In advance of the jubilee celebrations, since November 11, 2014, the reliquary with the saint’s relics has been travelling to the places that were visited by St. Martin himself.

St. Martin of Tours (in the Orthodox tradition – “St. Martin the Merciful”; commemorated by the Orthodox Church on October 12/25) was born in 316 in Sabaria, Pannonia, which then was a province of the Roman Empire. From his youth Martin wanted to become a monk and particularly venerated St. Anthony the Great. As the family was not Christian, the saint’s parents discouraged this way of life. His father insisted on Martin’s military career.

The future saint spent several years in Gaul, serving as an officer. It is widely known that once, as a commander, Martin cut his cloak in two and gave half to a beggar.

During the war the saint refused to fight with the enemies, saying that a Christian comes to his or her adversary with a cross, preferring to be murdered rather than murder.

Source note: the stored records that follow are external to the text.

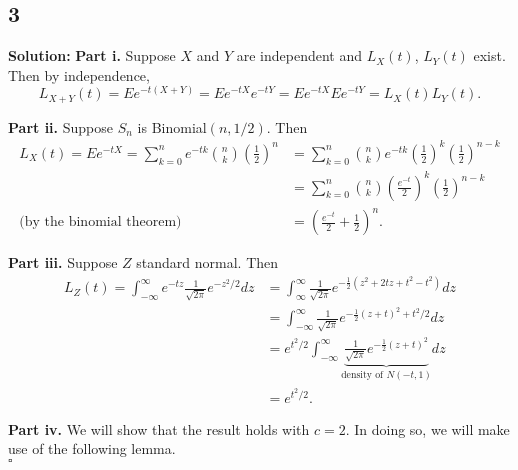 \documentclass[12pt]{article}
\newcounter{ProofCounter}
\newenvironment{Solution}{\stepcounter{ProofCounter}\textbf{Solution:}}{\hfill$\square$}
\begin{document}

\newpage
\subsection*{3}
\begin{Solution}
  \textbf{Part i.} Suppose $X$ and $Y$ are independent and $L_X(t)$, $L_Y(t)$ exist. Then by independence,
  \[
    L_{X + Y}(t) = Ee^{-t(X + Y)} = Ee^{-tX}e^{-tY} = Ee^{-tX}Ee^{-tY} = L_X(t) L_Y(t).
  \]

  \textbf{Part ii.} Suppose $S_n$ is Binomial$(n, 1/2)$. Then
  \begin{align*}
    L_{X}(t) = Ee^{-tX} = \sum_{k=0}^{n} e^{-tk} \binom{n}{k} \left( \frac{1}{2} \right)^n & = \sum_{k=0}^{n} \binom{n}{k} e^{-tk} \left( \frac{1}{2} \right)^k \left( \frac{1}{2} \right)^{n-k} \\
    & = \sum_{k=0}^{n} \binom{n}{k} \left( \frac{e^{-t}}{2} \right)^k \left( \frac{1}{2} \right)^{n-k} \\
    \text{(by the binomial theorem)} \ \ \ & = \left( \frac{e^{-t}}{2} + \frac{1}{2} \right)^{n}.
  \end{align*}

  \textbf{Part iii.} Suppose $Z$ standard normal. Then
  \begin{align*}
    L_Z(t) = \int_{-\infty}^{\infty} e^{-tz} \frac{1}{\sqrt{2\pi}} e^{-z^2 / 2} dz & = \int_{\infty}^{\infty} \frac{1}{\sqrt{2\pi}} e^{-\frac{1}{2}(z^2 + 2tz + t^2 - t^2)} dz \\
    & = \int_{-\infty}^{\infty} \frac{1}{\sqrt{2\pi}} e^{-\frac{1}{2}(z + t)^2 + t^2 / 2} dz \\
    & = e^{t^2 / 2} \int_{-\infty}^{\infty}\underbrace{ \frac{1}{\sqrt{2\pi}} e^{-\frac{1}{2}(z + t)^2} }_{\text{density of $N(-t, 1)$}} dz \\
    & = e^{t^2 / 2}.
  \end{align*}

  \textbf{Part iv.} We will show that the result holds with $c = 2$. In doing so, we will make use of the following lemma. \\


\end{Solution}
\end{document}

As soon as Martin was able to leave the army, he retired to the Liguge hermitage, near Poitiers, which was to develop into a famous abbey. Soon a large monastery grew around the saint; according to the biographer of St. Martin, this monastery became a seedbed of monastic labors in Gaul. It is remarkable that Martin spread traditions of the Eastern, Egyptian monasticism (following the example of St. Anthony) in the West.

The ascetic avoided ordination to the priesthood, preferring the position of exorcist, which means that he read special prayers over demoniacs, possessed with evil spirits. However, his fame as a wonderworker spread far and wide and finally reached Tours; then, under false pretenses, he was summoned to the city where he was at once proclaimed a bishop.

St. Martin especially took care of the sick, the poor, the starving, for which he was called “merciful”. Serving as Bishop of Tours, he never gave up his dream of monasticism.

On becoming Bishop of Tours, Martin established Marmoutier Abbey. The abbey adopted the rule typical for Eastern monastic communities. All the possessions were held in common. The brethren obeyed the abbot, practiced silence, ate only once a day, wore rough and humble clothes. Marmoutier produced many missionaries who preached Christianity among the Celts.

When St. Martin reposed in 397, around 2,000 monks and nuns gathered for his funeral. The Marmoutier community itself never had more than 80 monks.

St. Martin reposed while praying in a church in the town of Candes (now Candes-Saint-Martin). Local Christians wanted to bury him there, but Tours residents stole his body.